Still not a closed-case, on October 22, Converse, Skechers, and the other active respondents each filed a petition for review of Judge Bullock’s decision. The ITC, itself, has since extended the date for determining whether to grant a review of the decision to January 24, 2020, and has also extended the target date for completion of the investigation to March 24, 2020.
According to language in the Form 10-Q that it filed with the Securities and Exchange Commission last month, Skechers says that “it is too early to predict the outcome of [the ITC proceeding and the still-pending civil suit] or whether an adverse result in either or both of them would have a material adverse impact on our operations or financial position,” but notes that it believes it has “meritorious defenses and intends to defend these legal matters vigorously.”
As for Converse, its parent company Nike noted in the unrelated patent infringement lawsuit that it filed against Skechers in late October that the the two parties have a history.

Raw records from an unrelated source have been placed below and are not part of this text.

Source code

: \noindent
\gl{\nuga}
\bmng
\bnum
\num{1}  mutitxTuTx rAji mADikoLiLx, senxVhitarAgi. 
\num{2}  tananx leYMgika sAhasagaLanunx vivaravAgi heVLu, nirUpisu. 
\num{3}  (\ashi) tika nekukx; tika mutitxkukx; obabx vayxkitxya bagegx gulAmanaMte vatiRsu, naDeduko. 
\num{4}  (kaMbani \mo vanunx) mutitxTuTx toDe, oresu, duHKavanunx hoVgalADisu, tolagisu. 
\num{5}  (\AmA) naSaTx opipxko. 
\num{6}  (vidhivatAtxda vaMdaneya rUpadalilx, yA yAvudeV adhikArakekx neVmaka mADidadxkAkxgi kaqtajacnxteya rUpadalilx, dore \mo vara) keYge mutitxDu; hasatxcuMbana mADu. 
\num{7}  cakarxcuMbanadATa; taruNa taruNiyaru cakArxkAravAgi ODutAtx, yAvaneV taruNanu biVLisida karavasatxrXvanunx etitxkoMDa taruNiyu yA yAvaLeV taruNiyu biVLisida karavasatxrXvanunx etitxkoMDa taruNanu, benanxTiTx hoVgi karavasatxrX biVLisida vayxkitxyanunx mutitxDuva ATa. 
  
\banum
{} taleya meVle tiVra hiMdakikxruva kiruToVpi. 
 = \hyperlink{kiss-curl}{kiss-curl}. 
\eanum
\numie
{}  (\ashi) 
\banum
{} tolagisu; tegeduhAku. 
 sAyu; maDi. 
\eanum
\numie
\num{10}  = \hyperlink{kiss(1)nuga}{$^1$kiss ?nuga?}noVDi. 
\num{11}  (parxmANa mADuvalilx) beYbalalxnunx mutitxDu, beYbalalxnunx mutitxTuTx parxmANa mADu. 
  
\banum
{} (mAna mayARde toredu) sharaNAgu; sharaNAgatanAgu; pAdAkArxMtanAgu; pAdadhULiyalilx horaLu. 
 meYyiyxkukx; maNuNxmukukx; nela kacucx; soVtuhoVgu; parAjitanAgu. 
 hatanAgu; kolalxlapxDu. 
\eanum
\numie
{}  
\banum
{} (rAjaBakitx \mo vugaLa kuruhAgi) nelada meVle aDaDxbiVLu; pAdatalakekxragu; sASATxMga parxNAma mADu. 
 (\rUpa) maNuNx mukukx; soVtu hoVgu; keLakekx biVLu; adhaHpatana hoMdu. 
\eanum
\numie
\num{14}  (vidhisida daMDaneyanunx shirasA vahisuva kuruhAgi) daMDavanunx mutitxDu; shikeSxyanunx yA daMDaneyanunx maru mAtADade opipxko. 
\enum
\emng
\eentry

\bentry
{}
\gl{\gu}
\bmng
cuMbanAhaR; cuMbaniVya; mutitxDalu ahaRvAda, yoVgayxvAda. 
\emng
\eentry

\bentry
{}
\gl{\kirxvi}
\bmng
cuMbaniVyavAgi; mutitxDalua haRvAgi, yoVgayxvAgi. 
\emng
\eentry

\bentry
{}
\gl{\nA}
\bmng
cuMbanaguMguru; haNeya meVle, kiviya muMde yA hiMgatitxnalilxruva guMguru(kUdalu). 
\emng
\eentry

“This is not the first time Skechers has infringed [Nike’s] intellectual property rights,” the sportswear giant asserted in its suit this fall, and in fact, Nike declared, “This is the fourth lawsuit in a series of lawsuits that Nike, and its subsidiary Converse Inc., have filed against Skechers asserting a range of intellectual property rights,” including the still-ongoing proceedings that Nike-owned Converse initiated before the ITC, the lawsuit that Nike filed over Skechers’ copycat knitted sneakers, and the design patent infringement case that Nike filed against Skechers in September.
In other words, the ongoing Converse v. Skechers cases are just one part of one of the fiercest legal rivalries in the notoriously litigious footwear space, and also part of Converse’s quest to claim what it views as design elements that are rightfully its own.